No matter how many new jobs the state has added during Walker's tenure, and no matter the unemployment rate. If existing jobs are disappearing even while new ones are being created, what's been the net result? FEWER TOTAL JOBS.  If you look at Bureau of Labor Statistics figures on total Wisconsin employment (see URL below) it's apparent the net gain in actual total employment over Walker's tenure through March has been only about 50,000 jobs. [The BLS figures are for recent months subject to further revision, while early months in that period have already been adjusted, including an adjustment to control for overall state population change.] 

The Center on Wisconsin Strategy added further context in a largely ignored report issued last Labor Day [the figures are already several months behind, but the observation remains fundamentally accurate]:

The national recovery has been weak.

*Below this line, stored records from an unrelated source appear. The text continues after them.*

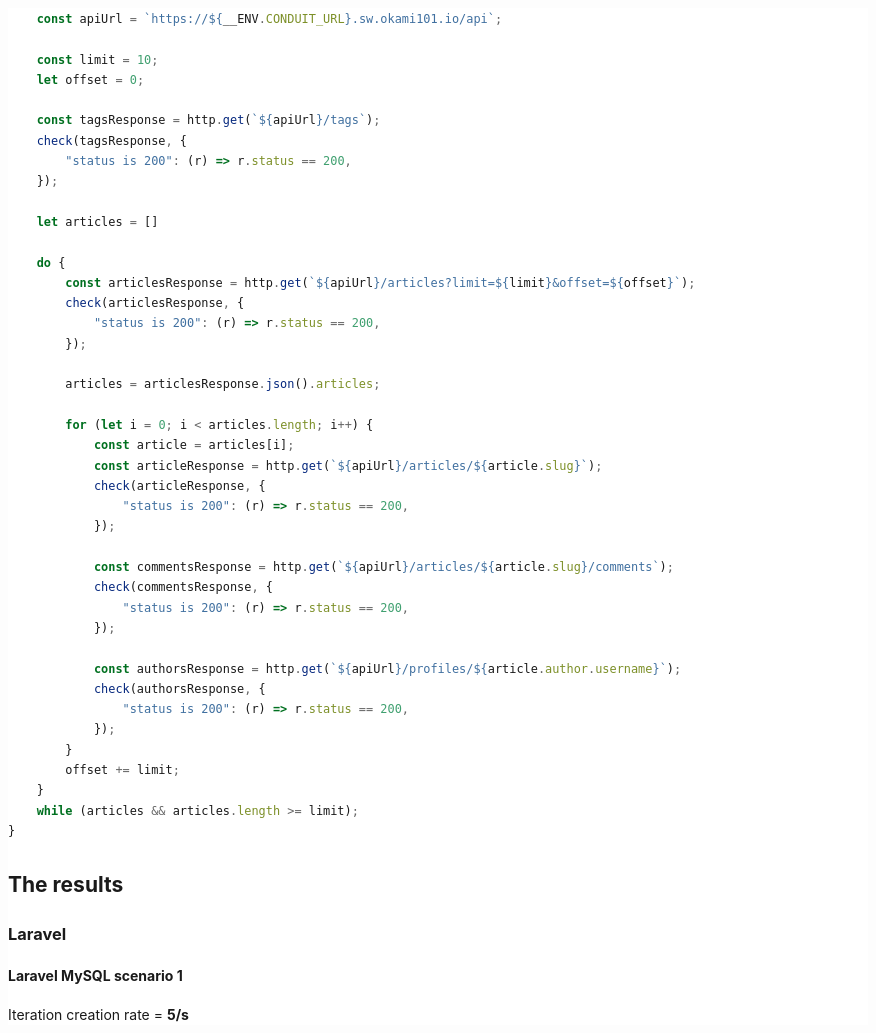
 ```js
    const apiUrl = `https://${__ENV.CONDUIT_URL}.sw.okami101.io/api`;

    const limit = 10;
    let offset = 0;

    const tagsResponse = http.get(`${apiUrl}/tags`);
    check(tagsResponse, {
        "status is 200": (r) => r.status == 200,
    });

    let articles = []

    do {
        const articlesResponse = http.get(`${apiUrl}/articles?limit=${limit}&offset=${offset}`);
        check(articlesResponse, {
            "status is 200": (r) => r.status == 200,
        });

        articles = articlesResponse.json().articles;

        for (let i = 0; i < articles.length; i++) {
            const article = articles[i];
            const articleResponse = http.get(`${apiUrl}/articles/${article.slug}`);
            check(articleResponse, {
                "status is 200": (r) => r.status == 200,
            });

            const commentsResponse = http.get(`${apiUrl}/articles/${article.slug}/comments`);
            check(commentsResponse, {
                "status is 200": (r) => r.status == 200,
            });

            const authorsResponse = http.get(`${apiUrl}/profiles/${article.author.username}`);
            check(authorsResponse, {
                "status is 200": (r) => r.status == 200,
            });
        }
        offset += limit;
    }
    while (articles && articles.length >= limit);
}
```

## The results

### Laravel

#### Laravel MySQL scenario 1

Iteration creation rate =  **5/s**
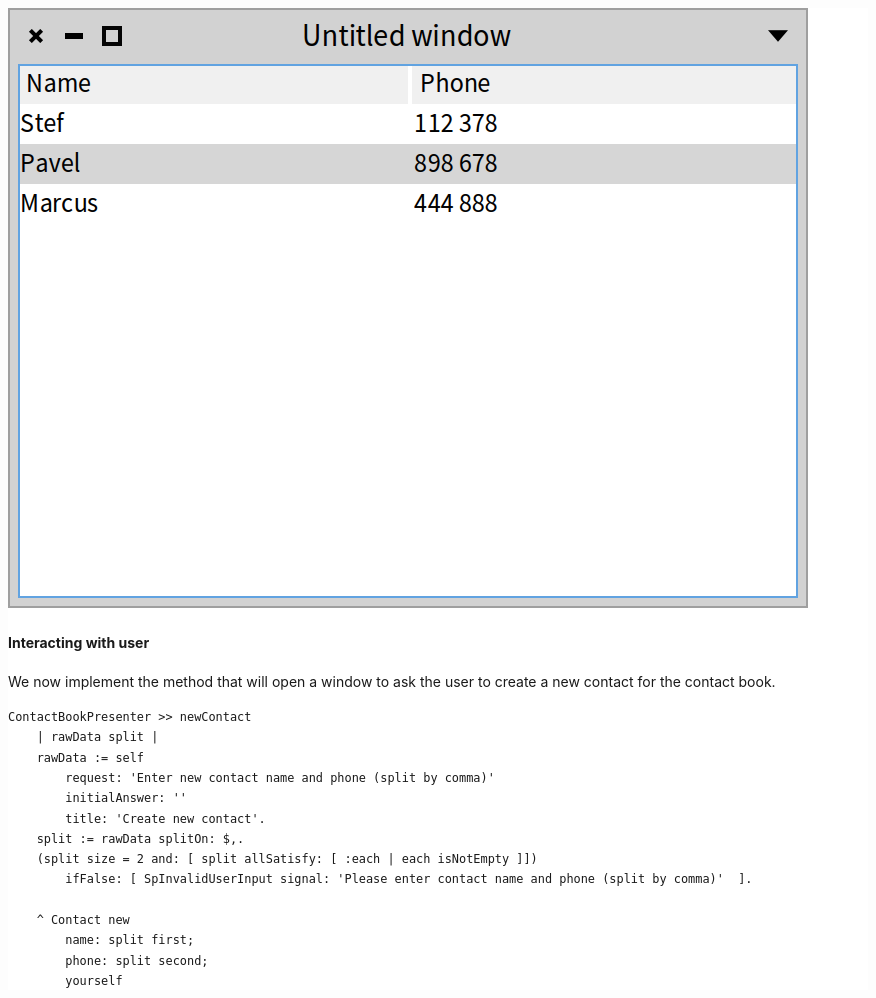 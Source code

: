 ![First version of the GUI without menus and toolbar. % width=60&anchor=firstMenuToolbar](figures/firstVersion.png)

#### Interacting with user


We now implement the method that will open a window to ask the user to create a new contact for the contact book.

```
ContactBookPresenter >> newContact
    | rawData split |
    rawData := self
        request: 'Enter new contact name and phone (split by comma)'
        initialAnswer: ''
        title: 'Create new contact'.
    split := rawData splitOn: $,.
    (split size = 2 and: [ split allSatisfy: [ :each | each isNotEmpty ]])
        ifFalse: [ SpInvalidUserInput signal: 'Please enter contact name and phone (split by comma)'  ].

    ^ Contact new
        name: split first;
        phone: split second;
        yourself
```
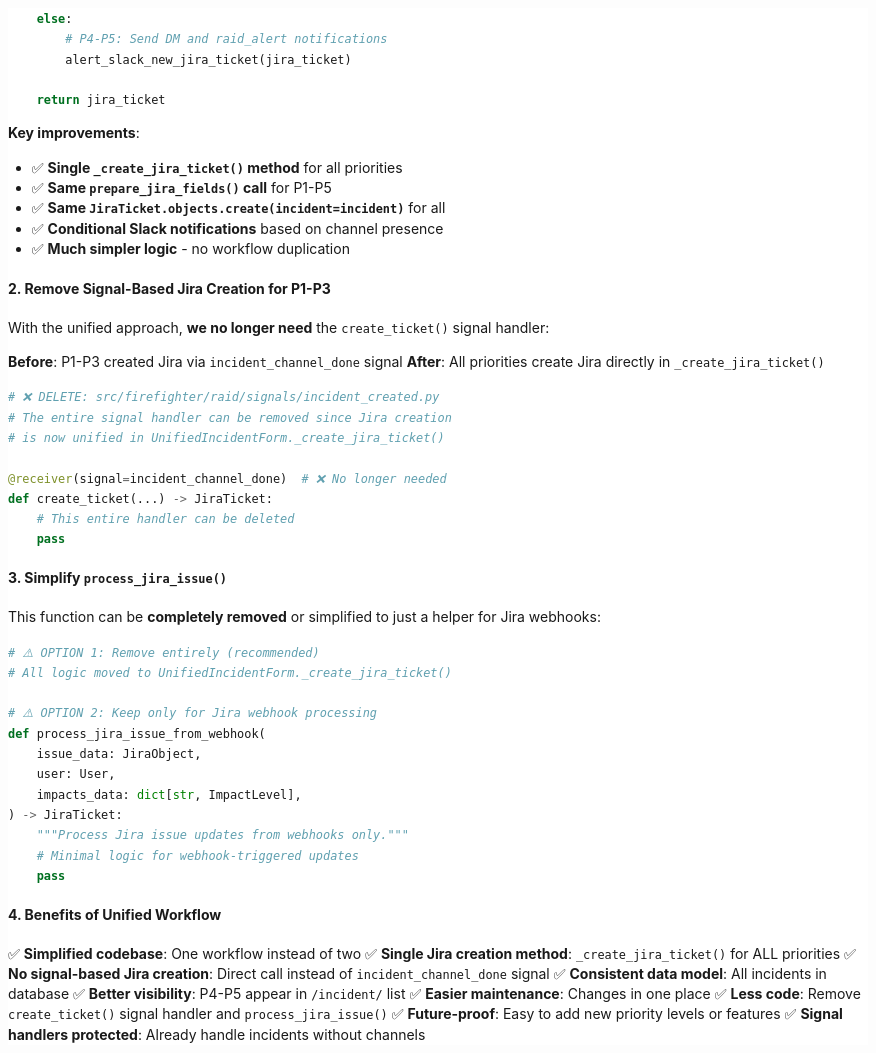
 ```python
    else:
        # P4-P5: Send DM and raid_alert notifications
        alert_slack_new_jira_ticket(jira_ticket)

    return jira_ticket
```

**Key improvements**:
- ✅ **Single `_create_jira_ticket()` method** for all priorities
- ✅ **Same `prepare_jira_fields()` call** for P1-P5
- ✅ **Same `JiraTicket.objects.create(incident=incident)`** for all
- ✅ **Conditional Slack notifications** based on channel presence
- ✅ **Much simpler logic** - no workflow duplication

#### 2. Remove Signal-Based Jira Creation for P1-P3

With the unified approach, **we no longer need** the `create_ticket()` signal handler:

**Before**: P1-P3 created Jira via `incident_channel_done` signal
**After**: All priorities create Jira directly in `_create_jira_ticket()`

```python
# ❌ DELETE: src/firefighter/raid/signals/incident_created.py
# The entire signal handler can be removed since Jira creation
# is now unified in UnifiedIncidentForm._create_jira_ticket()

@receiver(signal=incident_channel_done)  # ❌ No longer needed
def create_ticket(...) -> JiraTicket:
    # This entire handler can be deleted
    pass
```

#### 3. Simplify `process_jira_issue()`

This function can be **completely removed** or simplified to just a helper for Jira webhooks:

```python
# ⚠️ OPTION 1: Remove entirely (recommended)
# All logic moved to UnifiedIncidentForm._create_jira_ticket()

# ⚠️ OPTION 2: Keep only for Jira webhook processing
def process_jira_issue_from_webhook(
    issue_data: JiraObject,
    user: User,
    impacts_data: dict[str, ImpactLevel],
) -> JiraTicket:
    """Process Jira issue updates from webhooks only."""
    # Minimal logic for webhook-triggered updates
    pass
```

#### 4. Benefits of Unified Workflow

✅ **Simplified codebase**: One workflow instead of two
✅ **Single Jira creation method**: `_create_jira_ticket()` for ALL priorities
✅ **No signal-based Jira creation**: Direct call instead of `incident_channel_done` signal
✅ **Consistent data model**: All incidents in database
✅ **Better visibility**: P4-P5 appear in `/incident/` list
✅ **Easier maintenance**: Changes in one place
✅ **Less code**: Remove `create_ticket()` signal handler and `process_jira_issue()`
✅ **Future-proof**: Easy to add new priority levels or features
✅ **Signal handlers protected**: Already handle incidents without channels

And in Wisconsin, the recovery has lagged behind even the meager pace posted nationally... .  We find that Wisconsin would have 33,000 more jobs today if we’d only kept on pace with the national recovery. Since the Wisconsin economy began to grew, we’ve added 99,000 jobs. If Wisconsin had tracked the national recovery, the economy would have added 132,000 jobs. That difference, 33,000 jobs, is a measure of the how Wisconsin lags behind the national trend. To be sure, even that national trend is too weak. But in Wisconsin, we should have 33,000 more jobs today than we do.

Wisconsin's economic performance is worse than apparent in part because, besides the extremely modest job creation totals, many long-term unemployed Wisconsin residents have dropped off the unemployment radar screen by giving up their work search, while those who do work are in many cases paid less, or work fewer hours, or both. And the picture gets even worse if you look for other important details that have been painted over. What, for example, should we make of the state's rampant, expanding poverty, festering in the double digits, and made worse by Walker's stingy approach to the social safety net? Never mind! Nothing to see there! Things are great! It's working, Wisconsin! Or, as Walker said at the just-concluded GOP state convention, "Wisconsin is on." On what, governor? Drugs?

All of this is of course dependent on just how much you even believe Walker is in charge of and responsible for the state's economy. However, he continues to hang his campaign hat on that very belief. Lately, Walker lately has been getting a love smooch from mainstream media outlets like the Milwaukee Journal Sentinel, where editorial writers have just re-divined that governors don't really affect job creation very much, even while Republicans paradoxically contend that joblessness in Wisconsin is -- ahem, was -- all the fault of the previous governor. Also, things were so much worse during the Great Recession, when Walker's chief Democratic challenger, Mary Burke, was state commerce secretary and had everything to do with it, even though -- despite the GOP's usual, contorted view -- she had nothing to do with it. Mind-bending, isn't it?